Sunday, June 26, 2011

Ball of Fire

by Jonathan Penner

I’d never heard of him. Found his book, The Ghastly One, on sale at Skylight Books; a whole volume on Andy Milligan, the Staten Island schlockmeister usually referred to as the more prolific, “worse” Ed Wood. I knew enough about Milligan’s awfulness to be intrigued and found Jimmy McDonough’s paperback unforgettable, moving, and brilliantly put together. I sought out his other three books and they were all funny, compulsively readable, staggeringly well researched and ragingly well written. What kind of gutter-dwelling genius would write not only The Ghastly One, but Shakey: Neil Young’s Biography, a vast, fevered journey through the life, times and music of the infuriating icon; Big Bosoms and Square Jaws, the tragicomic biography of sexploitation auteur Russ Meyer, soon to be a major motion picture from David O. Russell; and Tammy Wynette, Tragic Country Queen, a bittersweet, evenhanded appreciation of a singular talent most simply worship, deride or ignore? Who was this Jimmy McDonough, who had bushwhacked a course through the night traps and neon thickets of America’s postwar counterculture? I had to know. I requested an interview and got a “yes.” Learned he lives in Portland. Drives a Dodge Dart. Loves rayon shirts, Casino and Eyes Without a Face.

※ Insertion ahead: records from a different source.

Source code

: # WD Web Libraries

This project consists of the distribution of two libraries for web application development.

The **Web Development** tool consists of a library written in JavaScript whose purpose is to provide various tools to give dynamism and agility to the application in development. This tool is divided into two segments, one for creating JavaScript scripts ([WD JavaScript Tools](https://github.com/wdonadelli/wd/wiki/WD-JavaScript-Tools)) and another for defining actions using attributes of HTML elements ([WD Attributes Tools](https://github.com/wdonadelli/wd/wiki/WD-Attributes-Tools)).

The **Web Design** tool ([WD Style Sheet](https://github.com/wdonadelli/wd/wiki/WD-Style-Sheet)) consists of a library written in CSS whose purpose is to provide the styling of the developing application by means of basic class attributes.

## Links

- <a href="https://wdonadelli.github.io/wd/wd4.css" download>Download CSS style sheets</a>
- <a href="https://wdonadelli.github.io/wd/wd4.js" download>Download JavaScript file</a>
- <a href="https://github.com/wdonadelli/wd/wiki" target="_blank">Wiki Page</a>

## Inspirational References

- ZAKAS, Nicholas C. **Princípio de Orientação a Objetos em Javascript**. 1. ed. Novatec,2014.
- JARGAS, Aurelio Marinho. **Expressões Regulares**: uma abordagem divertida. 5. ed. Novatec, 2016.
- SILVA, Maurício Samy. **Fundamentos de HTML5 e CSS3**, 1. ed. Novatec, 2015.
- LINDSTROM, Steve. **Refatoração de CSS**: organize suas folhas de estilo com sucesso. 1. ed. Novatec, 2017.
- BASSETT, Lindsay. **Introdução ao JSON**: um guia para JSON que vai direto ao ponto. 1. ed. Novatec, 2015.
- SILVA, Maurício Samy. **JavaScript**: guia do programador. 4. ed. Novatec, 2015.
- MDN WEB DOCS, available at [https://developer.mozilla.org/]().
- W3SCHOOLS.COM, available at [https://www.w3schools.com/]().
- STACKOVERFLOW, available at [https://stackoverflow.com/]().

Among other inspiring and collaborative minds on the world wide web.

But he wouldn’t or couldn’t meet me. Or even talk on the phone. He agreed to field questions lobbed in over the Internet and returned answers honed to an off-handed perfection.

Maybe it’s that he’s a reclusive crank; maybe he’s just a control freak. Or maybe it’s that Jimmy McDonough knows how to get a subject to come alive on the page; that getting prose to read like a person’s talking, requires prose writing, and not just talk transcribing. “I’d like it to be accurate,” he says. “Other than that, bombs away!”